Personal information
- Born: 4 July 1958 (age 67) Luizi-Călugăra, Romania
- Height: 179 cm (5 ft 10 in)
- Weight: 74 kg (163 lb)

Sport
- Sport: Rowing
- Club: CSA Steaua București

Medal record
Representing Romania
Olympic Games
| Gold medal – first place | 1984 Los Angeles | Coxless pair |
World Rowing Championships
| Bronze medal – third place | 1981 Munich | Coxless pair |
| Bronze medal – third place | 1982 Lucerne | Coxed four |
| Silver medal – second place | 1983 Duisburg | Coxless pair |
| Gold medal – first place | 1985 Hazewinkel | Coxless pair |

= Elena Horvat =

Romanian rower (born 1958)

Elena Horvat (Hungarian: Ilona Horváth, later Florea, born 4 July 1958) is a retired Romanian rower. She is a world champion and Olympic gold medallist in the coxless pair.

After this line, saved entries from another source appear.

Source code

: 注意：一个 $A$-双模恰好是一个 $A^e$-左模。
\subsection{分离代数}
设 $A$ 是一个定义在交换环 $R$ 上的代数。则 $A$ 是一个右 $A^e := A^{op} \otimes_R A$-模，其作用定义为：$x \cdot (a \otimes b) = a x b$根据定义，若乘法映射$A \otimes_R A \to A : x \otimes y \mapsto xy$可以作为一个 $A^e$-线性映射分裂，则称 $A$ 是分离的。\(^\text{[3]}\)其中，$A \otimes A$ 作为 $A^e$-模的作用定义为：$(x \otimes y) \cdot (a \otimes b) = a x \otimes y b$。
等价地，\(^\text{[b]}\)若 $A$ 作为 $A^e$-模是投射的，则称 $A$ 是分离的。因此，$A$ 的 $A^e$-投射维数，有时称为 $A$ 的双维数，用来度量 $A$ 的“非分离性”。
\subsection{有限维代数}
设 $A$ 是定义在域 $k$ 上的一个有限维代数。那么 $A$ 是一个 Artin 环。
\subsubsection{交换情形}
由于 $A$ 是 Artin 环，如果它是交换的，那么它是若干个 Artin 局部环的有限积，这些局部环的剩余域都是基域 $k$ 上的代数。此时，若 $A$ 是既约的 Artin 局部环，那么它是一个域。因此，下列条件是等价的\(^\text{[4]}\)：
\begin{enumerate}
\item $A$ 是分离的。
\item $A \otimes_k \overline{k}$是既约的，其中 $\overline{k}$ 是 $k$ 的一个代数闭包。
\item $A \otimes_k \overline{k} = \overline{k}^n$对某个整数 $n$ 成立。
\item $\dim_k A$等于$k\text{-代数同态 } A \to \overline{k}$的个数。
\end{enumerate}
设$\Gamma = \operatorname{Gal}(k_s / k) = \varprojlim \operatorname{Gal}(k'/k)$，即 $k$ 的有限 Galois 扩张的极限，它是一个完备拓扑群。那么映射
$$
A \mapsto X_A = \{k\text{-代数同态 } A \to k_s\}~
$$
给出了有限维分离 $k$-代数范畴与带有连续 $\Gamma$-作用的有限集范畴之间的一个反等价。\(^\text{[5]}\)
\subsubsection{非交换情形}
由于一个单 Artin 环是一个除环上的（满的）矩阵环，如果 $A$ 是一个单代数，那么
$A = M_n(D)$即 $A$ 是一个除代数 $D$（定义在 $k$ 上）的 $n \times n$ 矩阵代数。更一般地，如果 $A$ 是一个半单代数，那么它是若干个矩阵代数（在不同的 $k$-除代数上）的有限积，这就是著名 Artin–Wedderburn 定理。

Horvat was born in Luizi-Călugăra in Bacău County in 1958. She moved to Bucharest at a young age but two sisters still live in her home village. Initially a member of Viitorul București, she later joined CSA Steaua București. She went to the 1980 Summer Olympics in Moscow as a reserve rower but did not get to compete.

Horvat competed at the 1984 Olympics and won a gold medal in the coxless pair. At world championships, she won one gold, one silver and two bronze medals between 1981 and 1985.